Neotomex v0.1.7 Neotomex.Grammar View Source

Neotomex.Grammar

A Neotomex PEG grammar specifies a directed graph of definitons. It consists of:

A set of definitions, where each definition consists of an identifier and an expression. e.g. Definition <- Identifier '<-' Expression
The root definition’s identifier. This root definition will be used as the entry point for matching.
A transform function can be associated with a Neotomex expression. They are applied after the parse

The definition data types (see the definition/0 typespec below) are verbose and machine readable as opposed to human readable. Typical usage will be to compile a grammar from a more machine readable format, bootstrapping with Neotomex grammars as necessary.
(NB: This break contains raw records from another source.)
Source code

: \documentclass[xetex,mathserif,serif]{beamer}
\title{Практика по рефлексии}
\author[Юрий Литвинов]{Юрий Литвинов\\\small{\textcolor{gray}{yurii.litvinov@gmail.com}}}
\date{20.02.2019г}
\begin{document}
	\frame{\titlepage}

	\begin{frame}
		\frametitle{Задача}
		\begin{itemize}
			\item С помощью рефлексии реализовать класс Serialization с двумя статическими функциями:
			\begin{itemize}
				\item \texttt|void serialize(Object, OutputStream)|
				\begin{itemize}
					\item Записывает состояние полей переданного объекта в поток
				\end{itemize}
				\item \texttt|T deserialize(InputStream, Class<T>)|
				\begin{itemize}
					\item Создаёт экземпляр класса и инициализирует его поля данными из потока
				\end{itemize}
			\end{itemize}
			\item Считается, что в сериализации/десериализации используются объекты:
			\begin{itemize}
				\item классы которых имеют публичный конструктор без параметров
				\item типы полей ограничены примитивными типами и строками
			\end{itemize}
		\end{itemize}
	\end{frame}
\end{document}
Parsing consists of first using the grammar to match a valid parse tree, and then applying a transform node by node to this parse tree.

Match

A grammar consists of definitions which are labeled by an identifier and consist of an expression. An expression can be a

terminal: references a char, string, or regex. It successfully matches when it’s reference appears at the beginning of the input.
nonterminal: the identifier of a definition. It matches if the identified definition matches.
sequence: an ordered list of expressions. It succesfully matches by folding the expressions against the input.
priority: an ordered list of expressions. It matches using the first successful match of the list.
zero_or_more: matches when its subexpression greedily matches zero or more times.
one_or_more: matches when its subexpression greedily matches one or more times.
zero_or_one: matches when its subexpression greedily matches zero or one times.
and: matches when its subexpression matches. Consumes no input.
not: matches when its subexpression does not match. Consumes no input.
prune: matches when it’s subexpression matches, however the match is pruned from the result.
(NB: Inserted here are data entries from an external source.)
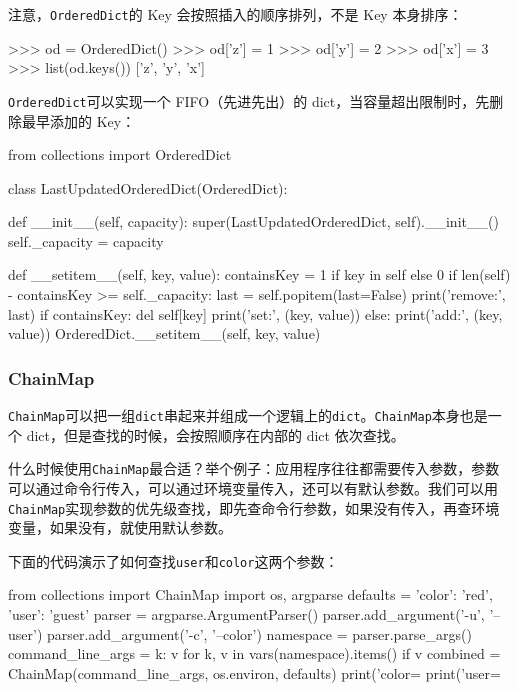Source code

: 注意，\texttt{OrderedDict}的 Key 会按照插入的顺序排列，不是 Key
本身排序：

\begin{pythoncode}
>>> od = OrderedDict()
>>> od['z'] = 1
>>> od['y'] = 2
>>> od['x'] = 3
>>> list(od.keys()) 
['z', 'y', 'x']
\end{pythoncode}

\texttt{OrderedDict}可以实现一个 FIFO（先进先出）的
dict，当容量超出限制时，先删除最早添加的 Key：

\begin{pythoncode}
from collections import OrderedDict

class LastUpdatedOrderedDict(OrderedDict):

    def __init__(self, capacity):
        super(LastUpdatedOrderedDict, self).__init__()
        self._capacity = capacity

    def __setitem__(self, key, value):
        containsKey = 1 if key in self else 0
        if len(self) - containsKey >= self._capacity:
            last = self.popitem(last=False)
            print('remove:', last)
        if containsKey:
            del self[key]
            print('set:', (key, value))
        else:
            print('add:', (key, value))
        OrderedDict.__setitem__(self, key, value)
\end{pythoncode}

\hypertarget{chainmap}{%
\subsubsection{ChainMap}\label{chainmap}}

\texttt{ChainMap}可以把一组\texttt{dict}串起来并组成一个逻辑上的\texttt{dict}。\texttt{ChainMap}本身也是一个
dict，但是查找的时候，会按照顺序在内部的 dict 依次查找。

什么时候使用\texttt{ChainMap}最合适？举个例子：应用程序往往都需要传入参数，参数可以通过命令行传入，可以通过环境变量传入，还可以有默认参数。我们可以用\texttt{ChainMap}实现参数的优先级查找，即先查命令行参数，如果没有传入，再查环境变量，如果没有，就使用默认参数。

下面的代码演示了如何查找\texttt{user}和\texttt{color}这两个参数：

\begin{pythoncode}
from collections import ChainMap
import os, argparse
defaults = {
    'color': 'red',
    'user': 'guest'
}
parser = argparse.ArgumentParser()
parser.add_argument('-u', '--user')
parser.add_argument('-c', '--color')
namespace = parser.parse_args()
command_line_args = { k: v for k, v in vars(namespace).items() if v }
combined = ChainMap(command_line_args, os.environ, defaults)
print('color=%
print('user=%
\end{pythoncode}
A grammar’s definitions come together to form a conditional directed graph. Matching starts at the root node and performs a depth first search for the first successful route through the tree. This represents the valid parse tree for the grammar and input.

Transform

A transform is a function that modifies the match for an expression. This can be used to evaluate the parse tree. When applying transforms to the matched tree, they are applied depth first.

The default transform is the identity function.

Transforms must return transformed when successful, where transformed is the transformed match.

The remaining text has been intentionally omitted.